Figure : Example of electrocardiograms (ECG) false positive (a normal ECG could not be diagnosed in a patient without AF) caused by the appearance of premature complexes or bradycardia and false negative (AF could not be detected in a patient with AF) ECG caused by wide QRS complexes and ventricular pacing (Credit: Canadian Journal of Cardiology) .
Patients with ventricular premature beats (EVs) were three times more likely to have false-positive AF diagnoses on the smartwatch ECG, and identification of patients with atrial tachycardia (AT) and atrial flutter (AFL) was very poor .
"These observations are not surprising, since smartwatch automated detection algorithms rely solely on cycle variability ," noted Dr. Strik, explaining that ventricular extrasystoles (VEs) cause short and long cycles, which increases cycle variability. “Ideally, an algorithm would better discriminate between ventricular extrasystoles (VE) and AF. Any algorithm limited to cycle variability analysis will have poor detection accuracy. “Machine learning approaches may increase the accuracy of smartwatch AF detection in these patients.”

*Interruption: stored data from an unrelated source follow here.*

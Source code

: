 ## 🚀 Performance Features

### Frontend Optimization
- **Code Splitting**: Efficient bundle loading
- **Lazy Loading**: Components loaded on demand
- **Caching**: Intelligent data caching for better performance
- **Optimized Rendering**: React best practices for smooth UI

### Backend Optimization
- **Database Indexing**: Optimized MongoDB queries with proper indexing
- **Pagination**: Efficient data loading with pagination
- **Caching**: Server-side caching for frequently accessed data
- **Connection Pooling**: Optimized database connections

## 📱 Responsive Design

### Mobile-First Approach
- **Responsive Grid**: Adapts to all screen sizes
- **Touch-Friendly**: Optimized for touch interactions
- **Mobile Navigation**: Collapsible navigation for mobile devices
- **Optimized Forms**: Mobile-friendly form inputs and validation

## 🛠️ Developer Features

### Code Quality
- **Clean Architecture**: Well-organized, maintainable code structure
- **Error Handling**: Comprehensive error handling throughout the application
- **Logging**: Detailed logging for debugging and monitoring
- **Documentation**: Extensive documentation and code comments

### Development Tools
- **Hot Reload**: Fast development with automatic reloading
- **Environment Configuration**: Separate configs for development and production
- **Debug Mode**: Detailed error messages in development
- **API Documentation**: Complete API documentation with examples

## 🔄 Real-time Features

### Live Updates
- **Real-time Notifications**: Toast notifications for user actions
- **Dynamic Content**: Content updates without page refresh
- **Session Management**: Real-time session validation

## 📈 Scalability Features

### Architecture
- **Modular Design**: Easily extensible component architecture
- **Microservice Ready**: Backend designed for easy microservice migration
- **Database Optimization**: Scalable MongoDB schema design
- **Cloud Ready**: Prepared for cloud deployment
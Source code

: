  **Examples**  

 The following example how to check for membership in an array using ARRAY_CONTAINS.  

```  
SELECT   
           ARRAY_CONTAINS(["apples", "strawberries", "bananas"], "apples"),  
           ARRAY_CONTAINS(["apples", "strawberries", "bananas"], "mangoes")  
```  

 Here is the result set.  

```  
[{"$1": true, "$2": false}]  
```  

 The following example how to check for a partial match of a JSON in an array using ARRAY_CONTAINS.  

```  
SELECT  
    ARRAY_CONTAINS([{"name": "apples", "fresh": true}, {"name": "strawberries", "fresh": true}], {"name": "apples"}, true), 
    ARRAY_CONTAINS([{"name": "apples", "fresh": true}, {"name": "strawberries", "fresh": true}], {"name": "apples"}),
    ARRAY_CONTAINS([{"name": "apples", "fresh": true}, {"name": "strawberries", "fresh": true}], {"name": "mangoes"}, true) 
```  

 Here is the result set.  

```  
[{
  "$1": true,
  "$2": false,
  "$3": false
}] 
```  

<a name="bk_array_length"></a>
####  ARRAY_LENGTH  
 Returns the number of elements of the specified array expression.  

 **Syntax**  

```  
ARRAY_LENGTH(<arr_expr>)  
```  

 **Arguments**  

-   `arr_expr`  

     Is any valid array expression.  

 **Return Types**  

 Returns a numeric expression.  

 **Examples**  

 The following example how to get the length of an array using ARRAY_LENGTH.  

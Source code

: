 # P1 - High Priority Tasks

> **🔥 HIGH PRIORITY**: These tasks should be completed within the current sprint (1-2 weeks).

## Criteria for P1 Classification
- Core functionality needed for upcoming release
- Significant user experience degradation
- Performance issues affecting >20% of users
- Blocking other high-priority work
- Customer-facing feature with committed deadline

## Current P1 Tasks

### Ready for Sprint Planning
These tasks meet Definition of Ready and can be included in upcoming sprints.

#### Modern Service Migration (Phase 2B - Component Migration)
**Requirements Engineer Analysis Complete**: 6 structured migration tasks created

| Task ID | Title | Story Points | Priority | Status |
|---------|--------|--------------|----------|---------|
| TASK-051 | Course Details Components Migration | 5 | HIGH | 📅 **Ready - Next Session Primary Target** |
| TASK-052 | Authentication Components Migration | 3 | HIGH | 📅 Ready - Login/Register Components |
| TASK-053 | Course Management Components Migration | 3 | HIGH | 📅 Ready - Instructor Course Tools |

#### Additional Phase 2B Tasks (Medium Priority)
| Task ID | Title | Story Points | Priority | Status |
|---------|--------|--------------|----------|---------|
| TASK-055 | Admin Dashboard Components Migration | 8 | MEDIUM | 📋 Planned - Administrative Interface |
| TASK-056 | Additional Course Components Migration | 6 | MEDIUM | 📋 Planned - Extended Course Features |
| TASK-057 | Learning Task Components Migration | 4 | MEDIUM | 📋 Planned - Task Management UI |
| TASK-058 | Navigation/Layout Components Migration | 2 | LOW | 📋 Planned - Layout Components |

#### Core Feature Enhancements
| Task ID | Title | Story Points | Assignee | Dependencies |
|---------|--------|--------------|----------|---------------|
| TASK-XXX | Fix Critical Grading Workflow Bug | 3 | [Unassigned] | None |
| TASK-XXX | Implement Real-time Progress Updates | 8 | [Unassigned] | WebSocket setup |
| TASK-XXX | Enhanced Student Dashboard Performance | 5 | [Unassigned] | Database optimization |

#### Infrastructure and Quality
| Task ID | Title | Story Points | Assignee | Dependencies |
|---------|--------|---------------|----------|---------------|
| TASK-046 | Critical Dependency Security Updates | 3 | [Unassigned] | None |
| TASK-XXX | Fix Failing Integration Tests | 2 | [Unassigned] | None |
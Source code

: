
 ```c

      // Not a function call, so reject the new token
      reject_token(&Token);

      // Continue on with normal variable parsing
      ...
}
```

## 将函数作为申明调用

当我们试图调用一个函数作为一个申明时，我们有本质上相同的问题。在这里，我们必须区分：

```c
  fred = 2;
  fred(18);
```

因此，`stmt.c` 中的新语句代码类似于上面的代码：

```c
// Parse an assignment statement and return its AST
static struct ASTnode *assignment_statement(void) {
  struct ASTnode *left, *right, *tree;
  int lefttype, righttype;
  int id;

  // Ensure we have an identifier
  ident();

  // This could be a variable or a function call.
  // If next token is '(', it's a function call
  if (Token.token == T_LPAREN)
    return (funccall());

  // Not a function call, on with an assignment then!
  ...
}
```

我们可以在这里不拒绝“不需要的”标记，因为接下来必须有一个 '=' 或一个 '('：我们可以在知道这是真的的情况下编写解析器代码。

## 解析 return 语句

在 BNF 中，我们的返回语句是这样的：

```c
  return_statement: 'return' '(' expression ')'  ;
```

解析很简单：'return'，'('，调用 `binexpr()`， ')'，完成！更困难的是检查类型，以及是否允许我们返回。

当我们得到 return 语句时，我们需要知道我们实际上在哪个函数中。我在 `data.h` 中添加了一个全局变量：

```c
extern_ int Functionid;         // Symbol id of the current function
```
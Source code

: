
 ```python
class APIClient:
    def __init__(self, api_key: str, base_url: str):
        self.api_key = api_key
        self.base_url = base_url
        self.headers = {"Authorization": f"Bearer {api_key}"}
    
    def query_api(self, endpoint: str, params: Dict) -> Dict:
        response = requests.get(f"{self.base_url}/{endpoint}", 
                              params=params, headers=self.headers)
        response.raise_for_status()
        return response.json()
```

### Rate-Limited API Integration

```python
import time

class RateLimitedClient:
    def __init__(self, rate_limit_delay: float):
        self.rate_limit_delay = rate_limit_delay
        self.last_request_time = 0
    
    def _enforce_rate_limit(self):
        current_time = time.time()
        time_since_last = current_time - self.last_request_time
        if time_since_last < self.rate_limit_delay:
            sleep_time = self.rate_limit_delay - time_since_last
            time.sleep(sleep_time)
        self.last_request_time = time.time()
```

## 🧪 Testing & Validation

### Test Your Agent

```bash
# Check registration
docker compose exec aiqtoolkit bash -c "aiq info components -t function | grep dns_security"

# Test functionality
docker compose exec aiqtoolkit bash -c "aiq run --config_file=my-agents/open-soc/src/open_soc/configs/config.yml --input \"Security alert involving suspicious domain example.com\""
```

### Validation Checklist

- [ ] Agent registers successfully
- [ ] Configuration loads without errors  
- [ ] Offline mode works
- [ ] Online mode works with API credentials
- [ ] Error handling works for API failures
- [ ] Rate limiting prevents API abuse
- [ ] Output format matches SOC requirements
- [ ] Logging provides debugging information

In an accompanying editorial, Andrés F. Miranda-Arboleda, MD, and Adrian Baranchuk, MD, Division of Cardiology, Kingston Health Science Center, Kingston, ON, Canada, noted that this is the first “ real world” study to focus on the use of the Apple Watch as a AF diagnostic tool. “It is of notable importance because it allowed us to know that the performance of the Apple Watch in diagnosing AF is significantly affected by the presence of underlying ECG abnormalities. In some ways, smartwatch algorithms for detecting AF in patients with cardiovascular diseases are still not smart enough. But they may soon be,” Dr. Miranda-Arboleda and Dr. Baranchuk said. "With the increasing use of smartwatches in medicine, it is important to know what medical conditions and ECG abnormalities could affect and alter AF detection using the smartwatch to optimize care for our patients," Dr. Strik said. d. "AF detection with smart watches has great potential, but is more difficult in patients with pre-existing heart disease."